The actual ISR body adds perhaps another 20-30 instructions — call it 500 nanoseconds total from FG edge to updated motor drive voltage. The capstan motor and its mechanical load have a time constant measured in tens of milliseconds.

The servo is therefore responding roughly 50,000 times faster than the system it is controlling, which is why the digital implementation achieves tighter speed stability than the original analog circuit.

The PI coefficients — the proportional gain Kp and integral gain Ki — are stored as fixed-point integers scaled to avoid floating point entirely. The Cortex-M0+ has no hardware floating point unit, and a software float multiply would cost 20-40 cycles versus a single-cycle integer multiply. Using Q15 or Q16 fixed-point arithmetic keeps the entire control calculation inside 10-15 clock cycles, maintaining the ISR's deterministic execution time regardless of operating conditions. This is the same approach used in professional motor control ICs — it is not a compromise, it is the correct implementation for this class of problem.

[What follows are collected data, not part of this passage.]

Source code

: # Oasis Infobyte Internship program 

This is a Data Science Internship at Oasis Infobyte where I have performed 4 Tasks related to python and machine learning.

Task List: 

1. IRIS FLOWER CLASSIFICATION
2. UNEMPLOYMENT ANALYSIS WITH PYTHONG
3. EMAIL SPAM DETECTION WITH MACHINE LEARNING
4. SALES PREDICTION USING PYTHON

The USB CDC stack for live tuning runs entirely in the main loop between servo interrupts. It is non-blocking, checking for received characters and updating PI coefficients or target period registers in place. Because the servo loop runs from hardware interrupts and the USB handling runs in the background main loop, there is no scheduling complexity — the control loop always preempts, always runs on time, and the tuning interface gets whatever cycles are left over, which at 64 MHz is the vast majority of them.

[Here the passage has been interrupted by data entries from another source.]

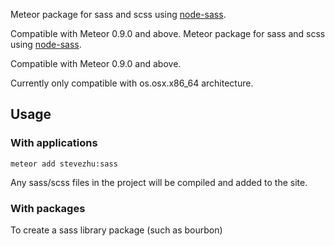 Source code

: Meteor package for sass and scss using [node-sass](https://github.com/sass/node-sass).

Compatible with Meteor 0.9.0 and above.
Meteor package for sass and scss using [node-sass](https://github.com/sass/node-sass).

Compatible with Meteor 0.9.0 and above.

Currently only compatible with os.osx.x86_64 architecture.


## Usage

### With applications

`meteor add stevezhu:sass`

Any sass/scss files in the project will be compiled and added to the site.

### With packages

To create a sass library package (such as bourbon)
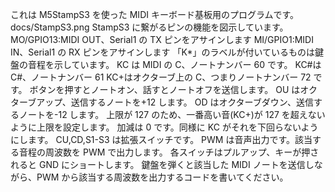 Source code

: これは M5StampS3 を使った MIDI キーボード基板用のプログラムです。
docs/StampS3.png
StampS3 に繋がるピンの機能を図示しています。
MO/GPIO13:MIDI OUT、Serial1 の TX ピンをアサインします
MI/GPIO1:MIDI IN、Serial1 の RX ピンをアサインします
「K\*」のラベルが付いているものは鍵盤の音程を示しています。
KC は MIDI の C、ノートナンバー 60 です。
KC#は C#、ノートナンバー 61
KC+はオクターブ上の C、つまりノートナンバー 72 です。
ボタンを押すとノートオン、話すとノートオフを送信します。
OU はオクターブアップ、送信するノートを+12 します。
OD はオクターブダウン、送信するノートを-12 します。
上限が 127 のため、一番高い音(KC+)が 127 を超えないように上限を設定します。
加減は 0 です。同様に KC がそれを下回らないようにします。
CU,CD,S1-S3 は拡張スイッチです。
PWM は音声出力です。該当する音程の周波数を PWM で出力します。
各スイッチはプルアップ、キーが押されると GND にショートします。
鍵盤を弾くと該当した MIDI ノートを送信しながら、PWM から該当する周波数を出力するコードを書いてください。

The result is a firmware image that fits comfortably within 32 KB of the 128 KB flash — leaving the remaining 96 KB entirely unused — and a RAM footprint measured in hundreds of bytes rather than kilobytes. The machine runs one job, runs it perfectly, and does so with the kind of deterministic real-time behavior that a 1990 Sony professional field recorder deserves.

 

Sounds very good, I think what you stated is an excellent starting point. If you don't mind, when done please share the project with the community or sell the complete PCB.

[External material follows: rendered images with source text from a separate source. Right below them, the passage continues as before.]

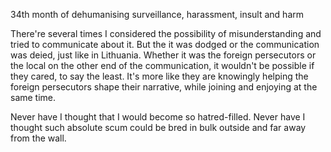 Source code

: 34th month of dehumanising surveillance, harassment, insult and harm

There're several times I considered the possibility of misunderstanding and tried to communicate about it. But the it was dodged or the communication was deied, just like in Lithuania.
Whether it was the foreign persecutors or the local on the other end of the communication, it wouldn't be possible if they cared, to say the least. It's more like they are knowingly helping the foreign persecutors shape their narrative, while joining and enjoying at the same time.


Never have I thought that I would become so hatred-filled.
Never have I thought such absolute scum could be bred in bulk outside and far away from the wall.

One other thing I think is important is external component count and MCU package footprint. The LQFP32 is a bit big for this application, BGA being a better option but that would require automatic assembly.
The important aspect is for the replacement PCB to be as small as possible and requiring as little modifications to the original PCB as possible (so even DIYers can install it).

It is clear that one way or the other, we will need reliable alternatives to the original CX20084, since those are no longer viable from a cost point of view.
This MCU solution you proposed seems by far the best one as far as performance goes, if it can tick the other boxes (cost, footprint, ease to install) it is the winner.

 

I have set up a Github project for this. I have some information in place including a block diagram and a 30 page module Datasheet.

This is a fully open source and open hardware project. Schematics are being developed in KiCad and will be made available when I have them roughed in.

I truly would like everyone to take time to look thru the repo and comment, offer suggestions and such. Much of it is placeholder, but the block diagram and module datasheet are available now.

https://github.com/ChipCreates/wmd6c-servo

 

There's only 2mm difference in chip dimensions between the two. Additionally, for the DIYer who likes to assemble their own boards, the tiny BGA chip is a serious challenge.

 

Let's be real here, many folks overhype microprocessors, thinking that flashing a perfect PID script will automatically make an MCU crush the D6C’s vintage analog chip. But the truth is, there are fatal hardware flaws baked into the laws of physics that no amount of genius coding can ever fix. First off, an MCU needs a crystal oscillator ticking away at Megahertz speeds to function, and that high-frequency switching creates a nasty cloud of digital EMI. The D6C's playback head is basically a super-sensitive antenna; it will suck up that digital noise and dump a permanent high-pitched whine straight into your headphones—and no line of code can magically filter out physical RF interference. On top of that, while the stock analog circuit feeds the motor a silky-smooth continuous current, a digital chip has to break everything down into "steps," even if you throw a high-res 16-bit DAC at it. When those digital steps hit the D6C's coreless motor, which is insanely twitchy and lacks any mechanical inertia to smooth out the bumps, the motor ends up micro-shuddering constantly, blurring the soundstage and stripping away the details. Finally, you can't beat the near-zero latency of analog. An MCU always takes a finite amount of time to wait for the FG edge, trigger an interrupt, crunch the math, and output a signal. That inherent processing lag means the digital loop is always playing catch-up, causing microscopic speed hunting that code can never outrun. Long story short, forcing a noisy, "stepped" digital brain to drive a fluid, ultra-sensitive analog motor is a conceptual mismatch—the sonic failure is a flaw of physics, not a bug in the software.

 

While there are some things that have to be taken into consideration when designing a digital control loop, the proposed design adresses all of them.
Yes, at the end of day, some of the limitations are mechanical and one cannot bring W&F to zero by using a better servo. But this is also not the point.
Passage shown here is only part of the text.